Table of Contents
In this post, I will cover the steps required to properly configure Ldap authentication & corresponding group level filtering in hive. I was recently trying to implement group level authentication & the information available on hive wiki wasn’t sufficient enough. Thats when I decided to clone the hive repo & go through the code myself. The information presented in this post is derived directly from the actual hive codebase.
Although there are multiple API’s available for working with LDAP, hive is using JNDI Ldap api which comes bundled with the JDK. There is plenty of information available on internet on JNDI & corresponding Ldap api.
Basic Ldap Authentication
The very first thing we have to do in order to enable Ldap authentication in hive is to set the hive.server2.authentication property in hive-site.xml to LDAP.
<property>
<name>hive.server2.authentication</name>
<value>LDAP</value>
</property>
This is the bare-minimum amount of setting that is required to enable ldap authentication. This will allow users to authenticate themselves against the directory service via their AD account. Another helpful property that goes along with the previous property is *hive.server2.authentication.ldap.Domain”. Setting this property allows users to skip the domain part when entering their usernames.
<property>
<name>hive.server2.authentication.ldap.Domain</name>
<value>amazing.com</value>
</property>
After we set hive.server2.authentication to LDAP, internally hive authenticates the provided credentials against AD server & uses it to create what is called DirContext.

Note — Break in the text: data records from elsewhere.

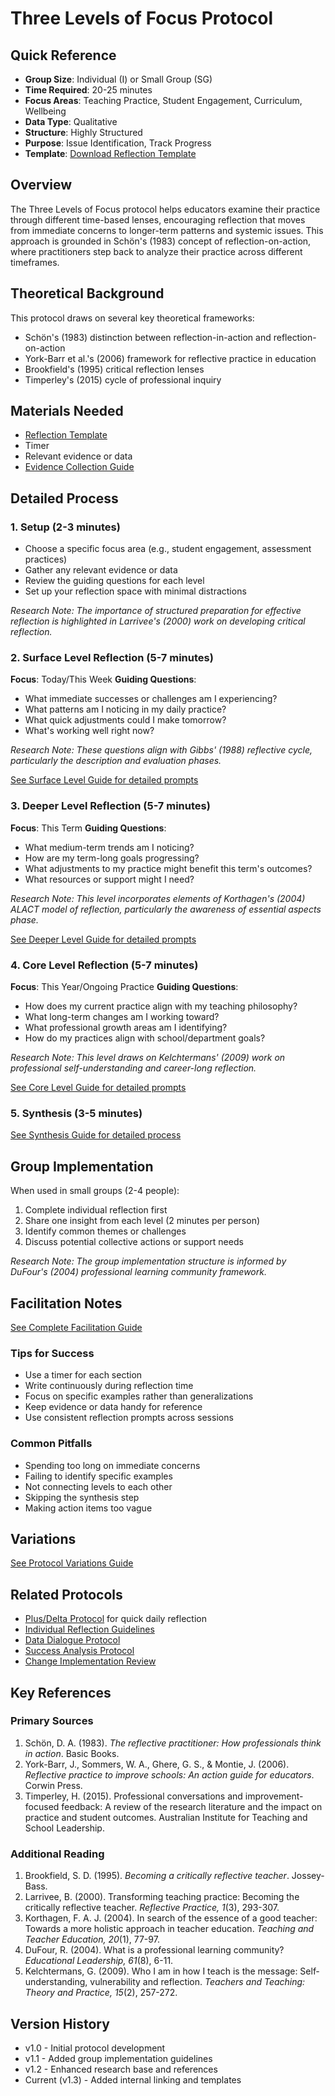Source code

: # Three Levels of Focus Protocol

## Quick Reference
- **Group Size**: Individual (I) or Small Group (SG)
- **Time Required**: 20-25 minutes
- **Focus Areas**: Teaching Practice, Student Engagement, Curriculum, Wellbeing
- **Data Type**: Qualitative
- **Structure**: Highly Structured
- **Purpose**: Issue Identification, Track Progress
- **Template**: [Download Reflection Template](../templates/three-levels-template.md)

## Overview
The Three Levels of Focus protocol helps educators examine their practice through different time-based lenses, encouraging reflection that moves from immediate concerns to longer-term patterns and systemic issues. This approach is grounded in Schön's (1983) concept of reflection-on-action, where practitioners step back to analyze their practice across different timeframes.

## Theoretical Background
This protocol draws on several key theoretical frameworks:
- Schön's (1983) distinction between reflection-in-action and reflection-on-action
- York-Barr et al.'s (2006) framework for reflective practice in education
- Brookfield's (1995) critical reflection lenses
- Timperley's (2015) cycle of professional inquiry

## Materials Needed
- [Reflection Template](../templates/three-levels-template.md)
- Timer
- Relevant evidence or data
- [Evidence Collection Guide](../guides/evidence-collection.md)

## Detailed Process

### 1. Setup (2-3 minutes)
- Choose a specific focus area (e.g., student engagement, assessment practices)
- Gather any relevant evidence or data
- Review the guiding questions for each level
- Set up your reflection space with minimal distractions

*Research Note: The importance of structured preparation for effective reflection is highlighted in Larrivee's (2000) work on developing critical reflection.*

### 2. Surface Level Reflection (5-7 minutes)
**Focus**: Today/This Week
**Guiding Questions**:
- What immediate successes or challenges am I experiencing?
- What patterns am I noticing in my daily practice?
- What quick adjustments could I make tomorrow?
- What's working well right now?

*Research Note: These questions align with Gibbs' (1988) reflective cycle, particularly the description and evaluation phases.*

[See Surface Level Guide for detailed prompts](../guides/surface-level-reflection.md)

### 3. Deeper Level Reflection (5-7 minutes)
**Focus**: This Term
**Guiding Questions**:
- What medium-term trends am I noticing?
- How are my term-long goals progressing?
- What adjustments to my practice might benefit this term's outcomes?
- What resources or support might I need?

*Research Note: This level incorporates elements of Korthagen's (2004) ALACT model of reflection, particularly the awareness of essential aspects phase.*

[See Deeper Level Guide for detailed prompts](../guides/deeper-level-reflection.md)

### 4. Core Level Reflection (5-7 minutes)
**Focus**: This Year/Ongoing Practice
**Guiding Questions**:
- How does my current practice align with my teaching philosophy?
- What long-term changes am I working toward?
- What professional growth areas am I identifying?
- How do my practices align with school/department goals?

*Research Note: This level draws on Kelchtermans' (2009) work on professional self-understanding and career-long reflection.*

[See Core Level Guide for detailed prompts](../guides/core-level-reflection.md)

### 5. Synthesis (3-5 minutes)
[See Synthesis Guide for detailed process](../guides/synthesis-reflection.md)

## Group Implementation
When used in small groups (2-4 people):
1. Complete individual reflection first
2. Share one insight from each level (2 minutes per person)
3. Identify common themes or challenges
4. Discuss potential collective actions or support needs

*Research Note: The group implementation structure is informed by DuFour's (2004) professional learning community framework.*

## Facilitation Notes
[See Complete Facilitation Guide](../guides/facilitation-tips.md)

### Tips for Success
- Use a timer for each section
- Write continuously during reflection time
- Focus on specific examples rather than generalizations
- Keep evidence or data handy for reference
- Use consistent reflection prompts across sessions

### Common Pitfalls
- Spending too long on immediate concerns
- Failing to identify specific examples
- Not connecting levels to each other
- Skipping the synthesis step
- Making action items too vague

## Variations
[See Protocol Variations Guide](../guides/protocol-variations.md)

## Related Protocols
- [Plus/Delta Protocol](plus-delta.md) for quick daily reflection
- [Individual Reflection Guidelines](individual-reflection.md)
- [Data Dialogue Protocol](data-dialogue.md)
- [Success Analysis Protocol](success-analysis.md)
- [Change Implementation Review](change-implementation.md)

## Key References

### Primary Sources
1. Schön, D. A. (1983). *The reflective practitioner: How professionals think in action*. Basic Books.
2. York-Barr, J., Sommers, W. A., Ghere, G. S., & Montie, J. (2006). *Reflective practice to improve schools: An action guide for educators*. Corwin Press.
3. Timperley, H. (2015). Professional conversations and improvement-focused feedback: A review of the research literature and the impact on practice and student outcomes. Australian Institute for Teaching and School Leadership.

### Additional Reading
1. Brookfield, S. D. (1995). *Becoming a critically reflective teacher*. Jossey-Bass.
2. Larrivee, B. (2000). Transforming teaching practice: Becoming the critically reflective teacher. *Reflective Practice, 1*(3), 293-307.
3. Korthagen, F. A. J. (2004). In search of the essence of a good teacher: Towards a more holistic approach in teacher education. *Teaching and Teacher Education, 20*(1), 77-97.
4. DuFour, R. (2004). What is a professional learning community? *Educational Leadership, 61*(8), 6-11.
5. Kelchtermans, G. (2009). Who I am in how I teach is the message: Self‐understanding, vulnerability and reflection. *Teachers and Teaching: Theory and Practice, 15*(2), 257-272.

## Version History
- v1.0 - Initial protocol development
- v1.1 - Added group implementation guidelines
- v1.2 - Enhanced research base and references
- Current (v1.3) - Added internal linking and templates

private static DirContext createDirContext(HiveConf conf, String principal, String password)
throws NamingException {
Hashtable<String, Object> env = new Hashtable<String, Object>();
String ldapUrl = conf.getVar(HiveConf.ConfVars.HIVE_SERVER2_PLAIN_LDAP_URL);
env.put(Context.INITIAL_CONTEXT_FACTORY, "com.sun.jndi.ldap.LdapCtxFactory");
env.put(Context.PROVIDER_URL, ldapUrl);
env.put(Context.SECURITY_AUTHENTICATION, "simple");
env.put(Context.SECURITY_CREDENTIALS, password);
env.put(Context.SECURITY_PRINCIPAL, principal);
LOG.debug("Connecting using principal {} to ldap url {}", principal, ldapUrl);
return new InitialDirContext(env);
}
ldap url is controlled via hive-site property hive.server2.authentication.ldap.url.
<property>
<name>hive.server2.authentication.ldap.url</name>
<value>ldaps://hello-world.amazing.com:636</value>
</property>
Group Filter
Ldap authentication along with group level restrictions is implemented as two step process in hive.

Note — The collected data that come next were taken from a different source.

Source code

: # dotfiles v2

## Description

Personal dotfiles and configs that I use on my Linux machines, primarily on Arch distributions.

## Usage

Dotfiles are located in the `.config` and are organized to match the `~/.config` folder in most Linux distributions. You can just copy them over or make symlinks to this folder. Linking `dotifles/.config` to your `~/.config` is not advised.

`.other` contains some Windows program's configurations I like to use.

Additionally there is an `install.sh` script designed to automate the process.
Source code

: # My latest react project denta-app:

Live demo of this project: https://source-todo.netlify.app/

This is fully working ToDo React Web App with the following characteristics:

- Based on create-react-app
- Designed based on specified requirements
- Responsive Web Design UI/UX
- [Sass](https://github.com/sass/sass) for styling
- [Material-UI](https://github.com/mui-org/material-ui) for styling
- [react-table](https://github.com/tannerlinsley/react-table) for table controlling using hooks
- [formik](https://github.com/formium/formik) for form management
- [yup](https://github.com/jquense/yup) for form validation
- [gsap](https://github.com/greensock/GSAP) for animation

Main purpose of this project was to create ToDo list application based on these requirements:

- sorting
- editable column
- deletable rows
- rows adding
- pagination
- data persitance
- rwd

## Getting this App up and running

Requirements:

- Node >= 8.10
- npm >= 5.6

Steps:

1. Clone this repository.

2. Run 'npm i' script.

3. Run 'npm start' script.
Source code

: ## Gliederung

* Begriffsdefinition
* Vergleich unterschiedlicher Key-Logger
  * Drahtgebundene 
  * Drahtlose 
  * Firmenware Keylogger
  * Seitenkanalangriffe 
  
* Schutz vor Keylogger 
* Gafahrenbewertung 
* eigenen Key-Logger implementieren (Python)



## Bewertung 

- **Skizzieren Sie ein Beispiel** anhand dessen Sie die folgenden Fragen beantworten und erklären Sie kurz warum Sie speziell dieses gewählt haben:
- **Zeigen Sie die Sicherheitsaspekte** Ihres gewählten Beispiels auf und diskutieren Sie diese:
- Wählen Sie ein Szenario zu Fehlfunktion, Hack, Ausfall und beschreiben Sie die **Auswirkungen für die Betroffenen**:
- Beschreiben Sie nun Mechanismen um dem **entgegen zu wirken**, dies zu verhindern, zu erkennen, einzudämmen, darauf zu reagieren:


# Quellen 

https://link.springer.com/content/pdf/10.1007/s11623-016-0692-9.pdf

- Validate Ldap credentials & setup DirContext
- Apply filters
The first step is what we saw in previous section Basic Authentication. The first step determines whether the provided credentials are valid or not. If not then it throw AuthenticationException.
If credentials are valid & group level filters are configured in hive-site.xml then hive applies filters in following order:
private static final List<FilterFactory> FILTER_FACTORIES = ImmutableList.<FilterFactory>of(
new CustomQueryFilterFactory(),
new ChainFilterFactory(new UserSearchFilterFactory(), new UserFilterFactory(),
new GroupFilterFactory())
);
private static Filter resolveFilter(HiveConf conf) {
for (FilterFactory filterProvider : FILTER_FACTORIES) {
Filter filter = filterProvider.getInstance(conf);
if (filter != null) {
return filter;
}
}
return null;
}
private void applyFilter(DirSearch client, String user) throws AuthenticationException {
if (filter != null) {
if (LdapUtils.hasDomain(user)) {
filter.apply(client, LdapUtils.extractUserName(user));
} else {
filter.apply(client, user);
}
}
}
Filters are grouped into two categories : Custom filter and sequence of user search & group level filter. From the resolveFilter code its clear that the first not-null filter is returned & it gets applied against the provided credentials.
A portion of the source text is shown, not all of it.